Source data:
▬▬▬▬▬▬▬▬▬▬

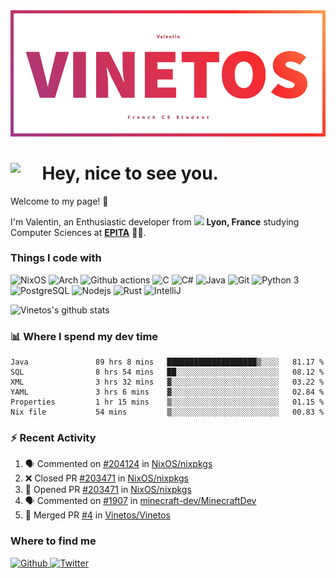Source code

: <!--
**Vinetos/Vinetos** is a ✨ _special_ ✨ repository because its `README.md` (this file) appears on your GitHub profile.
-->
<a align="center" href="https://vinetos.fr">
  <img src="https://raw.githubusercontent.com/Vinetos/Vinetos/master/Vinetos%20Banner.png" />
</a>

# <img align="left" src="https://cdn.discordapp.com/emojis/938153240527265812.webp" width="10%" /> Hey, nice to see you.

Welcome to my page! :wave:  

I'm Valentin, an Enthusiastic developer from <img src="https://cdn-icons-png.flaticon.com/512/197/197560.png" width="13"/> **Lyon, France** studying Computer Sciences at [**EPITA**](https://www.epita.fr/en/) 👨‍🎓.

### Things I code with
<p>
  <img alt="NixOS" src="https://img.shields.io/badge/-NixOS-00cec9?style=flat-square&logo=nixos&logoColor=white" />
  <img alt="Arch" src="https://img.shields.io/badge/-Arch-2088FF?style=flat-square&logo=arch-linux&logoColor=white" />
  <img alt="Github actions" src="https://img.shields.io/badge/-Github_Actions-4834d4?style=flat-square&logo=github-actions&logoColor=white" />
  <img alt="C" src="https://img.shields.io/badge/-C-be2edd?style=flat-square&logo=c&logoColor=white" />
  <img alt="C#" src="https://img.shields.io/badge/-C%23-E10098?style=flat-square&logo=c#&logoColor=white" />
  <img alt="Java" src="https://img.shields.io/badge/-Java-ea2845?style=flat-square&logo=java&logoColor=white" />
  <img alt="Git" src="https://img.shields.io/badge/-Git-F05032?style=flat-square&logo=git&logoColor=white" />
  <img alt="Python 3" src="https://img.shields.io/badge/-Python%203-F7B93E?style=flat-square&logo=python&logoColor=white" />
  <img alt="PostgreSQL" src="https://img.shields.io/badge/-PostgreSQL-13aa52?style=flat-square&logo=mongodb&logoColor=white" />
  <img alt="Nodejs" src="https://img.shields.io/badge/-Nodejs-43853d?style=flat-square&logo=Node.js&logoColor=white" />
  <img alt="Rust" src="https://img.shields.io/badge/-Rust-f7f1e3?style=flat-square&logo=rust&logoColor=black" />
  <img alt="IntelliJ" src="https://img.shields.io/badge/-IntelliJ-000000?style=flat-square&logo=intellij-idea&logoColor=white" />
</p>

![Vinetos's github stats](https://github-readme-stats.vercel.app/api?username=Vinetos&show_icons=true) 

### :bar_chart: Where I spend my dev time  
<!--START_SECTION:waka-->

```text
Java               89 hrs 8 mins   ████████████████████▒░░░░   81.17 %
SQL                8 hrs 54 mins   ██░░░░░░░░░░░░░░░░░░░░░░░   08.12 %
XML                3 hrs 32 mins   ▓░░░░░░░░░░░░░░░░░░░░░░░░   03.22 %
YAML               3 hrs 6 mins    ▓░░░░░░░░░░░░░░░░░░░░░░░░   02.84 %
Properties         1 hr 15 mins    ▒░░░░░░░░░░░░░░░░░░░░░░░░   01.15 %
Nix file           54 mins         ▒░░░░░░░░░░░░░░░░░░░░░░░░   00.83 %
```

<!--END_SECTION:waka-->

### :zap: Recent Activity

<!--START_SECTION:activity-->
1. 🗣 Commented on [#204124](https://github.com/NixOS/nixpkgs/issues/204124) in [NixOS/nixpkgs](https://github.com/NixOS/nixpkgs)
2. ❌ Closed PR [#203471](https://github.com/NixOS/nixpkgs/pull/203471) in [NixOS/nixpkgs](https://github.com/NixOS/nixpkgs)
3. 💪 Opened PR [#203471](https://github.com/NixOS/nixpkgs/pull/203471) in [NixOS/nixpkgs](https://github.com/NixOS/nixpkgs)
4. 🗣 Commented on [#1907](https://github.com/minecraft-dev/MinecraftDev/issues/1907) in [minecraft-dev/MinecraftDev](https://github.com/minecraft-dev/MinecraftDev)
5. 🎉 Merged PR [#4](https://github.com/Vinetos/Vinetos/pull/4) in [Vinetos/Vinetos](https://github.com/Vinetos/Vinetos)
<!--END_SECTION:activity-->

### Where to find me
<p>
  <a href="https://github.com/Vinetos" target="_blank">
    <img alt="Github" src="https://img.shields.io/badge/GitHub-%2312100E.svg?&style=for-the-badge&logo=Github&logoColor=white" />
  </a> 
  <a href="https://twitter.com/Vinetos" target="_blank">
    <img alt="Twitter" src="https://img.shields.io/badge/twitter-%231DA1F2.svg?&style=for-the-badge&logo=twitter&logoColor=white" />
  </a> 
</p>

▬▬▬▬▬▬▬▬▬▬

▶ **Task instructions**:
Please copy the data shown above word for word, omitting the pictures.

▶ **Final answer**:
Source code

: <!--
**Vinetos/Vinetos** is a ✨ _special_ ✨ repository because its `README.md` (this file) appears on your GitHub profile.
-->
<a align="center" href="https://vinetos.fr">
  <img src="https://raw.githubusercontent.com/Vinetos/Vinetos/master/Vinetos%20Banner.png" />
</a>

# <img align="left" src="https://cdn.discordapp.com/emojis/938153240527265812.webp" width="10%" /> Hey, nice to see you.

Welcome to my page! :wave:  

I'm Valentin, an Enthusiastic developer from <img src="https://cdn-icons-png.flaticon.com/512/197/197560.png" width="13"/> **Lyon, France** studying Computer Sciences at [**EPITA**](https://www.epita.fr/en/) 👨‍🎓.

### Things I code with
<p>
  <img alt="NixOS" src="https://img.shields.io/badge/-NixOS-00cec9?style=flat-square&logo=nixos&logoColor=white" />
  <img alt="Arch" src="https://img.shields.io/badge/-Arch-2088FF?style=flat-square&logo=arch-linux&logoColor=white" />
  <img alt="Github actions" src="https://img.shields.io/badge/-Github_Actions-4834d4?style=flat-square&logo=github-actions&logoColor=white" />
  <img alt="C" src="https://img.shields.io/badge/-C-be2edd?style=flat-square&logo=c&logoColor=white" />
  <img alt="C#" src="https://img.shields.io/badge/-C%23-E10098?style=flat-square&logo=c#&logoColor=white" />
  <img alt="Java" src="https://img.shields.io/badge/-Java-ea2845?style=flat-square&logo=java&logoColor=white" />
  <img alt="Git" src="https://img.shields.io/badge/-Git-F05032?style=flat-square&logo=git&logoColor=white" />
  <img alt="Python 3" src="https://img.shields.io/badge/-Python%203-F7B93E?style=flat-square&logo=python&logoColor=white" />
  <img alt="PostgreSQL" src="https://img.shields.io/badge/-PostgreSQL-13aa52?style=flat-square&logo=mongodb&logoColor=white" />
  <img alt="Nodejs" src="https://img.shields.io/badge/-Nodejs-43853d?style=flat-square&logo=Node.js&logoColor=white" />
  <img alt="Rust" src="https://img.shields.io/badge/-Rust-f7f1e3?style=flat-square&logo=rust&logoColor=black" />
  <img alt="IntelliJ" src="https://img.shields.io/badge/-IntelliJ-000000?style=flat-square&logo=intellij-idea&logoColor=white" />
</p>

![Vinetos's github stats](https://github-readme-stats.vercel.app/api?username=Vinetos&show_icons=true) 

### :bar_chart: Where I spend my dev time  
<!--START_SECTION:waka-->

```text
Java               89 hrs 8 mins   ████████████████████▒░░░░   81.17 %
SQL                8 hrs 54 mins   ██░░░░░░░░░░░░░░░░░░░░░░░   08.12 %
XML                3 hrs 32 mins   ▓░░░░░░░░░░░░░░░░░░░░░░░░   03.22 %
YAML               3 hrs 6 mins    ▓░░░░░░░░░░░░░░░░░░░░░░░░   02.84 %
Properties         1 hr 15 mins    ▒░░░░░░░░░░░░░░░░░░░░░░░░   01.15 %
Nix file           54 mins         ▒░░░░░░░░░░░░░░░░░░░░░░░░   00.83 %
```

<!--END_SECTION:waka-->

### :zap: Recent Activity

<!--START_SECTION:activity-->
1. 🗣 Commented on [#204124](https://github.com/NixOS/nixpkgs/issues/204124) in [NixOS/nixpkgs](https://github.com/NixOS/nixpkgs)
2. ❌ Closed PR [#203471](https://github.com/NixOS/nixpkgs/pull/203471) in [NixOS/nixpkgs](https://github.com/NixOS/nixpkgs)
3. 💪 Opened PR [#203471](https://github.com/NixOS/nixpkgs/pull/203471) in [NixOS/nixpkgs](https://github.com/NixOS/nixpkgs)
4. 🗣 Commented on [#1907](https://github.com/minecraft-dev/MinecraftDev/issues/1907) in [minecraft-dev/MinecraftDev](https://github.com/minecraft-dev/MinecraftDev)
5. 🎉 Merged PR [#4](https://github.com/Vinetos/Vinetos/pull/4) in [Vinetos/Vinetos](https://github.com/Vinetos/Vinetos)
<!--END_SECTION:activity-->

### Where to find me
<p>
  <a href="https://github.com/Vinetos" target="_blank">
    <img alt="Github" src="https://img.shields.io/badge/GitHub-%2312100E.svg?&style=for-the-badge&logo=Github&logoColor=white" />
  </a> 
  <a href="https://twitter.com/Vinetos" target="_blank">
    <img alt="Twitter" src="https://img.shields.io/badge/twitter-%231DA1F2.svg?&style=for-the-badge&logo=twitter&logoColor=white" />
  </a> 
</p>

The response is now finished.